INPUT RECORDS START
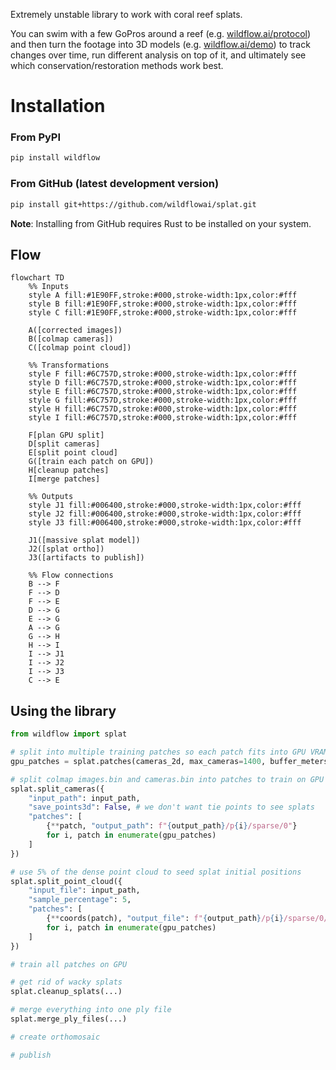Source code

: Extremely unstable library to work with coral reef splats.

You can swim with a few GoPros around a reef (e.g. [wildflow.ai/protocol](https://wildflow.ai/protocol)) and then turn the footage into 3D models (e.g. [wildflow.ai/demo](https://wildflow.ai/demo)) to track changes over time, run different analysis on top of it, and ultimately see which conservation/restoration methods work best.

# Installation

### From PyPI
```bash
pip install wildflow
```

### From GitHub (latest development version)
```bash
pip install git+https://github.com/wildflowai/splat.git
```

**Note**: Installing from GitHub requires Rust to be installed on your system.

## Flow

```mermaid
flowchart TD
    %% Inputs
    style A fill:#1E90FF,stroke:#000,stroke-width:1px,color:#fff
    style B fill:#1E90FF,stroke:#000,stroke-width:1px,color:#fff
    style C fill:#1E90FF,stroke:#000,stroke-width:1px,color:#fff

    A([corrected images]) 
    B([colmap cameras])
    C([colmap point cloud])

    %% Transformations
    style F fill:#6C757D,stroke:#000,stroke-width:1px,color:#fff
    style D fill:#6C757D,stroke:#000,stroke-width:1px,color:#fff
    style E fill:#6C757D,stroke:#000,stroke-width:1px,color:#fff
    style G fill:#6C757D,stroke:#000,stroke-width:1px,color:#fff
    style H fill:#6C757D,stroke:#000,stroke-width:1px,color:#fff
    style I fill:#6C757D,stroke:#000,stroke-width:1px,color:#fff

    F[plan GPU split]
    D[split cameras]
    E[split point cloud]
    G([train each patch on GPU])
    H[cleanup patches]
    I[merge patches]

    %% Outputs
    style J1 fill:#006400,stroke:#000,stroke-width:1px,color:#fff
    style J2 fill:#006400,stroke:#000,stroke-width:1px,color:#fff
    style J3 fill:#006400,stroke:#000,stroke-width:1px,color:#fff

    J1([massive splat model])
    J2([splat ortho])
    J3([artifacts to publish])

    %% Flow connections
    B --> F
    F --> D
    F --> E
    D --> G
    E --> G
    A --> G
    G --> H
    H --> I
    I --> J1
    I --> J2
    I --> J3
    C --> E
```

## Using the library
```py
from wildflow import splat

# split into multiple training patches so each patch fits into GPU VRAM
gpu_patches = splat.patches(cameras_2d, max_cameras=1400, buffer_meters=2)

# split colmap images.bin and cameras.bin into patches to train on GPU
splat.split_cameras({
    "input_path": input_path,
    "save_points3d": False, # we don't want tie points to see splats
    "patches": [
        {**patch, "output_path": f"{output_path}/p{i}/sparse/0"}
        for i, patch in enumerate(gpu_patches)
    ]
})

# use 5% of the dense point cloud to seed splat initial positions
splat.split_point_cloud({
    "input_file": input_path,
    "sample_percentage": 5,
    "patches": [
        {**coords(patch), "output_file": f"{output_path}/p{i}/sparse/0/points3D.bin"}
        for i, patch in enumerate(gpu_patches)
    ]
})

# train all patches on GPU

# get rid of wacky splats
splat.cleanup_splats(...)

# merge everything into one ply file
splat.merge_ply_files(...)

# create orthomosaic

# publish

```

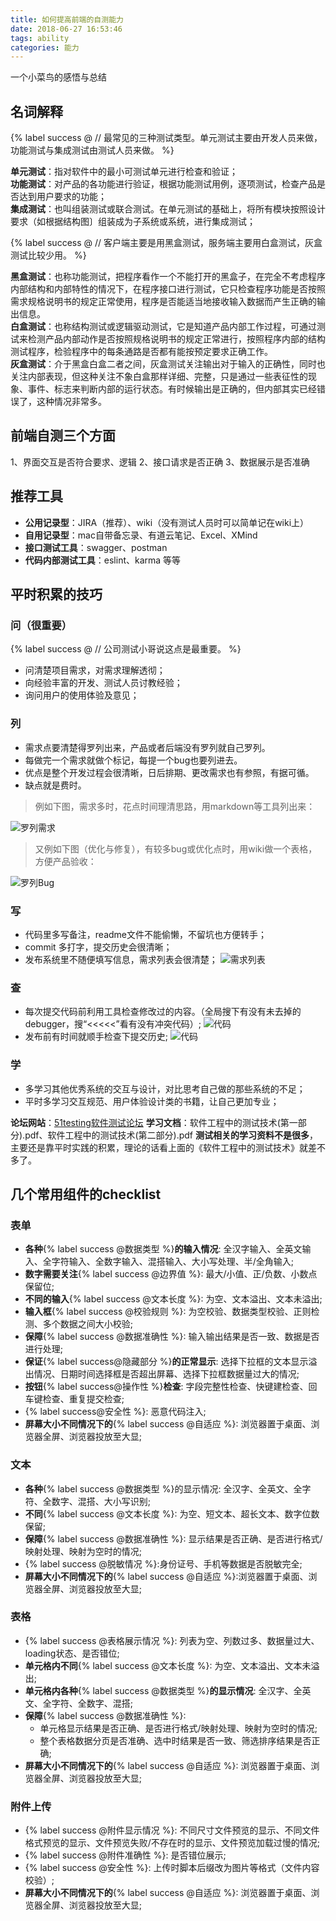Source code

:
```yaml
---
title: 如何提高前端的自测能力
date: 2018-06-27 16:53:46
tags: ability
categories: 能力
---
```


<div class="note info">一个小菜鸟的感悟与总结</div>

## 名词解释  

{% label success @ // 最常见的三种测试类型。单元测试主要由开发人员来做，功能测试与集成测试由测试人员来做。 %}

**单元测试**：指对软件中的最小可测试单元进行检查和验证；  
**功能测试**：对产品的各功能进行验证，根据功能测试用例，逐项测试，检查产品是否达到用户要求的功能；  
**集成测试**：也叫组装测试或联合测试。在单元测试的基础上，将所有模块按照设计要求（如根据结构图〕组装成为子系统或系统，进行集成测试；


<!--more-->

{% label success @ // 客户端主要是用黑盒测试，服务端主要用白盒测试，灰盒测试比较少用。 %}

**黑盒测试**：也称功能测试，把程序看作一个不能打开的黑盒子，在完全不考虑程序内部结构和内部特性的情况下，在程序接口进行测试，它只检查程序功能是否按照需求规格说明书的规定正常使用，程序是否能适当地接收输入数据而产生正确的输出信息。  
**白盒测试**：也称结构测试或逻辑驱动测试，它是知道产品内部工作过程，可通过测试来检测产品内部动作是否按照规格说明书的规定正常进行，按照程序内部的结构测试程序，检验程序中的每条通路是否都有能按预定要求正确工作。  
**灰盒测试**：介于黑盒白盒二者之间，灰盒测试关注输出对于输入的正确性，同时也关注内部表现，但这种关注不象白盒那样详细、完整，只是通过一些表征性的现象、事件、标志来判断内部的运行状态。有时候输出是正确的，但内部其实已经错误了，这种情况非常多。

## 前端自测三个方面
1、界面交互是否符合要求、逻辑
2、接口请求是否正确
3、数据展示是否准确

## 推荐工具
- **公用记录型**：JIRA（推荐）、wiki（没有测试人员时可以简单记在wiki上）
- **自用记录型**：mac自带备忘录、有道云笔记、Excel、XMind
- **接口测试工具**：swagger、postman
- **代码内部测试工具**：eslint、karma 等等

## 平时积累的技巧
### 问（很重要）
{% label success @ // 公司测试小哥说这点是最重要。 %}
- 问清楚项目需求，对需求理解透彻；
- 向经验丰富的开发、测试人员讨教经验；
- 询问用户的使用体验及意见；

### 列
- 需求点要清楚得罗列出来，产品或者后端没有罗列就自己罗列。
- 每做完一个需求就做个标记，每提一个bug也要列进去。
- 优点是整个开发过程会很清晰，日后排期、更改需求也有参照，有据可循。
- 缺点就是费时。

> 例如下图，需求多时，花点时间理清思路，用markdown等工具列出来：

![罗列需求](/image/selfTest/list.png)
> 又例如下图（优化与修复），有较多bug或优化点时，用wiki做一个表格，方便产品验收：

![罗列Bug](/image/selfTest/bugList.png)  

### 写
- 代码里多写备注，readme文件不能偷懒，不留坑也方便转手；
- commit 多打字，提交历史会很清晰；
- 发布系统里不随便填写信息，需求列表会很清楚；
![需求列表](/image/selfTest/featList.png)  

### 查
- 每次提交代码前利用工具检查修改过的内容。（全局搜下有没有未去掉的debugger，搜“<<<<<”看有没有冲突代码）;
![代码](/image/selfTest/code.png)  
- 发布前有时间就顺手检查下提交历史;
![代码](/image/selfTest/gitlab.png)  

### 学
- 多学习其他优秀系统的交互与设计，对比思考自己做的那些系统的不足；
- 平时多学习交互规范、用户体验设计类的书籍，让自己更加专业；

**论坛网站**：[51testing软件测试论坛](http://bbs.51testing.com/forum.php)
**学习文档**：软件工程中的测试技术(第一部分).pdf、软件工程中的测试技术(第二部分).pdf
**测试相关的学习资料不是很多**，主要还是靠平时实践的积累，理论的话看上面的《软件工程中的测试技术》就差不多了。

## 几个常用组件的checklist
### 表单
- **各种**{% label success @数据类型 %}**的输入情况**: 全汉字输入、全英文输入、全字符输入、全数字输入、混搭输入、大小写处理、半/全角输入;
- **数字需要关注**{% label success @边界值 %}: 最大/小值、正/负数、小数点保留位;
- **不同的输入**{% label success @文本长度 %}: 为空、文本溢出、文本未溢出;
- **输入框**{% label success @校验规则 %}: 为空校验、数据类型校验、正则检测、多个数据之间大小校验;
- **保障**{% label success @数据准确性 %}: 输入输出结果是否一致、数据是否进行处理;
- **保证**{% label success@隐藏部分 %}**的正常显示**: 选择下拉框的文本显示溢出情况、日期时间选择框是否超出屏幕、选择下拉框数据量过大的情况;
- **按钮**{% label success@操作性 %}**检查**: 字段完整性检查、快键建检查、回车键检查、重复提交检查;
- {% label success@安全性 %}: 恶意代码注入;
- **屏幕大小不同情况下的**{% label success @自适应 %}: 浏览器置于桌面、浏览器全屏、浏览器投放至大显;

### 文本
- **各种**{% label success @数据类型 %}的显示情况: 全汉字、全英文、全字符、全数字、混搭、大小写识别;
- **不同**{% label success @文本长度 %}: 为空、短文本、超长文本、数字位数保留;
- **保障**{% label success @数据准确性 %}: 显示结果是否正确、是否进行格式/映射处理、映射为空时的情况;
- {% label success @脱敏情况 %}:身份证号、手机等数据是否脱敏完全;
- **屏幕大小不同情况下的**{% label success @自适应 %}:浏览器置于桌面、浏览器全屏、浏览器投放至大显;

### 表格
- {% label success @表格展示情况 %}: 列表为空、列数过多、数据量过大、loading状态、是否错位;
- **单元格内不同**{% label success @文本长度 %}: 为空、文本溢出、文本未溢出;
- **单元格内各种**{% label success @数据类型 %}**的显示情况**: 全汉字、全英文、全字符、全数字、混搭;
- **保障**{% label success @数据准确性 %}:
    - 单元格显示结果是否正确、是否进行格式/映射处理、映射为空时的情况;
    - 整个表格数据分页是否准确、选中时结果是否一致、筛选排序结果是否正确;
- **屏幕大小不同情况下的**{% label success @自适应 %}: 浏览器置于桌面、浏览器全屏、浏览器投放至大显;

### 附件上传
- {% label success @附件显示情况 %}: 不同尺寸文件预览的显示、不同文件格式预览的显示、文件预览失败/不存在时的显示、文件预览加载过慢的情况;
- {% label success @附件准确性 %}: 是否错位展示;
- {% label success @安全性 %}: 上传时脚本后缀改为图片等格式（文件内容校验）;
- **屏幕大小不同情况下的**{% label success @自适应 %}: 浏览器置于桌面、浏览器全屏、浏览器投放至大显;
INPUT RECORDS END
■ **TASK DESCRIPTION**
Write out, word for word, the lines from the first line of the entries through the one containing "coral reef splats.", both included. Leave out the pictures.

■ **RESPONSE**
Source code

: Extremely unstable library to work with coral reef splats.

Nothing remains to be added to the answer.